START Entries supplied

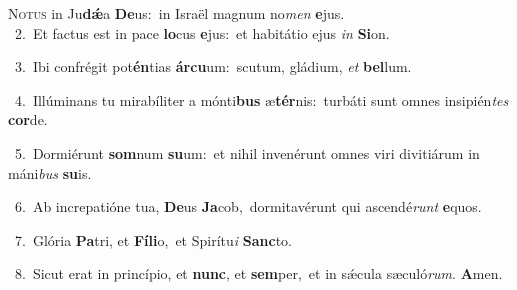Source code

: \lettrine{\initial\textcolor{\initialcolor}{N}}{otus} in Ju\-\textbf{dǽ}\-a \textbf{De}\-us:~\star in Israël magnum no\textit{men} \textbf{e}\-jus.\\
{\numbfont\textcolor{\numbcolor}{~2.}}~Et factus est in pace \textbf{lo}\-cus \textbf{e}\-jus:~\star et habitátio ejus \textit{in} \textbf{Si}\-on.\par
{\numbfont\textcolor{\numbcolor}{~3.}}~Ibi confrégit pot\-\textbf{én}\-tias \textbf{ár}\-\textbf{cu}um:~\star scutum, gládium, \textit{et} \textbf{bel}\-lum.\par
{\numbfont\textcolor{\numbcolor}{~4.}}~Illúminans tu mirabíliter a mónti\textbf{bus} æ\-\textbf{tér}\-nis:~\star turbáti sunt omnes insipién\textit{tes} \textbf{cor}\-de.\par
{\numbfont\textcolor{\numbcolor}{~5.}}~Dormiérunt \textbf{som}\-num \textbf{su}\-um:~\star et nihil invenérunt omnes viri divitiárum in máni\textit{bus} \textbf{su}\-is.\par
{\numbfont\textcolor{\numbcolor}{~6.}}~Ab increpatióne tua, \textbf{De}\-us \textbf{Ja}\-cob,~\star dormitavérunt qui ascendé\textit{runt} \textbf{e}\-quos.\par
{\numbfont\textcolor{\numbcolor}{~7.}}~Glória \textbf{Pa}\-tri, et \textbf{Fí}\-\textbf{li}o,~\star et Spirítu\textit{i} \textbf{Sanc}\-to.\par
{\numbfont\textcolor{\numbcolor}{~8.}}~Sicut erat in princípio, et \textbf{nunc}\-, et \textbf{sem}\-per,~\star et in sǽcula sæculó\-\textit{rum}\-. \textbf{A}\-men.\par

END Entries supplied

◆ Description of the task
The data above are to be repeated word for word, with any pictures left out.

◆ Written answer
Source code

: \lettrine{\initial\textcolor{\initialcolor}{N}}{otus} in Ju\-\textbf{dǽ}\-a \textbf{De}\-us:~\star in Israël magnum no\textit{men} \textbf{e}\-jus.\\
{\numbfont\textcolor{\numbcolor}{~2.}}~Et factus est in pace \textbf{lo}\-cus \textbf{e}\-jus:~\star et habitátio ejus \textit{in} \textbf{Si}\-on.\par
{\numbfont\textcolor{\numbcolor}{~3.}}~Ibi confrégit pot\-\textbf{én}\-tias \textbf{ár}\-\textbf{cu}um:~\star scutum, gládium, \textit{et} \textbf{bel}\-lum.\par
{\numbfont\textcolor{\numbcolor}{~4.}}~Illúminans tu mirabíliter a mónti\textbf{bus} æ\-\textbf{tér}\-nis:~\star turbáti sunt omnes insipién\textit{tes} \textbf{cor}\-de.\par
{\numbfont\textcolor{\numbcolor}{~5.}}~Dormiérunt \textbf{som}\-num \textbf{su}\-um:~\star et nihil invenérunt omnes viri divitiárum in máni\textit{bus} \textbf{su}\-is.\par
{\numbfont\textcolor{\numbcolor}{~6.}}~Ab increpatióne tua, \textbf{De}\-us \textbf{Ja}\-cob,~\star dormitavérunt qui ascendé\textit{runt} \textbf{e}\-quos.\par
{\numbfont\textcolor{\numbcolor}{~7.}}~Glória \textbf{Pa}\-tri, et \textbf{Fí}\-\textbf{li}o,~\star et Spirítu\textit{i} \textbf{Sanc}\-to.\par
{\numbfont\textcolor{\numbcolor}{~8.}}~Sicut erat in princípio, et \textbf{nunc}\-, et \textbf{sem}\-per,~\star et in sǽcula sæculó\-\textit{rum}\-. \textbf{A}\-men.\par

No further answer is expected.